Pioneering women’s team Manchester Corinthians to get blue plaque

19600721 British Guiana now Guyana Margaret Whitworth Manchester Corinthians tour of South America
Margaret Whitworth with the rest of the team in British Guiana (now Guyana) in 1960.

A blue plaque and other tributes to the pioneering women’s football team Manchester Corinthians will be unveiled on Friday 6 October at noon at the site of their formation at Fog Lane Park, Didsbury.

In attendance will be over 20 women who played for the club between 1949 and 1983 and representatives from the Football Association, including former England player Kerry Davis.

One of the former players in attendance will be a 92 year old who first joined the team at formation in 1949, while others participated in trophy winning tours across Europe and South America during the fifties, sixties and seventies.

The Corinthians raised significant amounts of money for charity during their existence while also promoting football and female endeavour at a time when participation in the sport was often frowned upon.

During the 1950s, playing as an unofficial England side, the Corinthians won a major European tournament in Germany and were supported on their travels by legendary Manchester City men’s goalkeeper Bert Trautmann.

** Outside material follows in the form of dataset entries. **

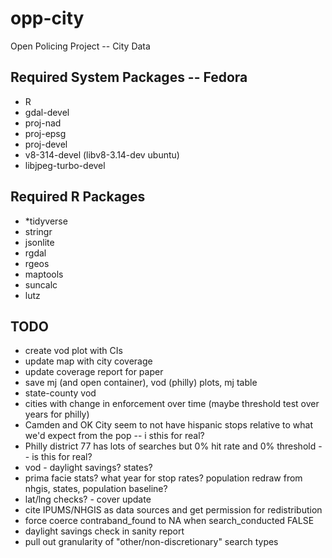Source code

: # opp-city
Open Policing Project -- City Data

## Required System Packages -- Fedora
* R
* gdal-devel
* proj-nad
* proj-epsg
* proj-devel
* v8-314-devel (libv8-3.14-dev ubuntu)
* libjpeg-turbo-devel

## Required R Packages
* *tidyverse
* stringr
* jsonlite
* rgdal
* rgeos
* maptools
* suncalc
* lutz
  
## TODO
* create vod plot with CIs
* update map with city coverage
* update coverage report for paper
* save mj (and open container), vod (philly) plots, mj table
* state-county vod
* cities with change in enforcement over time (maybe threshold test over years for philly) 
* Camden and OK City seem to not have hispanic stops relative to what we'd expect from the pop -- i sthis for real?
* Philly district 77 has lots of searches but 0% hit rate and 0% threshold -- is this for real?
* vod - daylight savings? states?
* prima facie stats? what year for stop rates? population redraw from nhgis,
  states, population baseline?
* lat/lng checks? - cover update
* cite IPUMS/NHGIS as data sources and get permission for redistribution
* force coerce contraband_found to NA when search_conducted FALSE
* daylight savings check in sanity report
* pull out granularity of "other/non-discretionary" search types
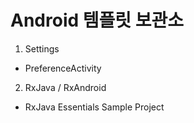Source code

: # Android 템플릿 보관소
01. Settings
  - PreferenceActivity 
02. RxJava / RxAndroid
  - RxJava Essentials Sample Project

Manchester Corinthians mural. 'Washing in the duck pond', by Gavin Renshaw
Mural at Fog Lane Park: ‘Washing in the duck pond’, by Gavin Renshaw

In 1960 they found success in an unofficial ‘World Cup’ (officially the first ‘Torneo Internacional De Futbol Femenino’) in Venezuela as part of a significant tour of the West Indies and South America.

Former player (outside right) Margaret Whitworth recalls: ‘We were treated like film stars. There were crowds everywhere we went. Playing in
front of 56,000 was thrilling and the way women’s football was treated was so different to how it was back in England at the time. Here we had to play on park pitches or at other sports grounds, but there we played in major football stadiums.’

During the late 1960s the club’s management played a leading role in the creation of the Women’s Football Association. Both the Corinthians and their sister club the Nomads were founder members but their manager Gladys Aiken became a member of the governing body’s committee. By this time their determination was to see the growth of the game and lifting of all barriers.

The Corinthians continued to play and by the end of the 1970s they were frequently coached by the Manchester City 1956 FA Cup winner Dave Ewing at City’s Platt Lane training complex.

Mural by artist Gavin Renshaw.
Mural by artist Gavin Renshaw.

During the 1980s a ground move led to the club being renamed Woodley Ladies, and that club ceased to exist by the end of the decade. Many of the Corinthians from the late 1970s and 1980s became players with Manchester City’s women’s team during its inaugural season of 1988-89.

Today at least one former Corinthian, Lesley Wright, plays walking football at the highest level possible and continues to coach women’s football, continuing the Corinthian influence through to the modern day development of the sport.

The plaque and murals were funded by an appeal which included significant donations from the Football Association and Manchester City Council, alongside dozens of individual donations. The community group, the Friends of Fog Lane Park, have been instrumental in ensuring the Corinthians are remembered and that this aspect of the park’s life is properly recorded and acknowledged. The murals were designed and painted by artist Gavin Renshaw.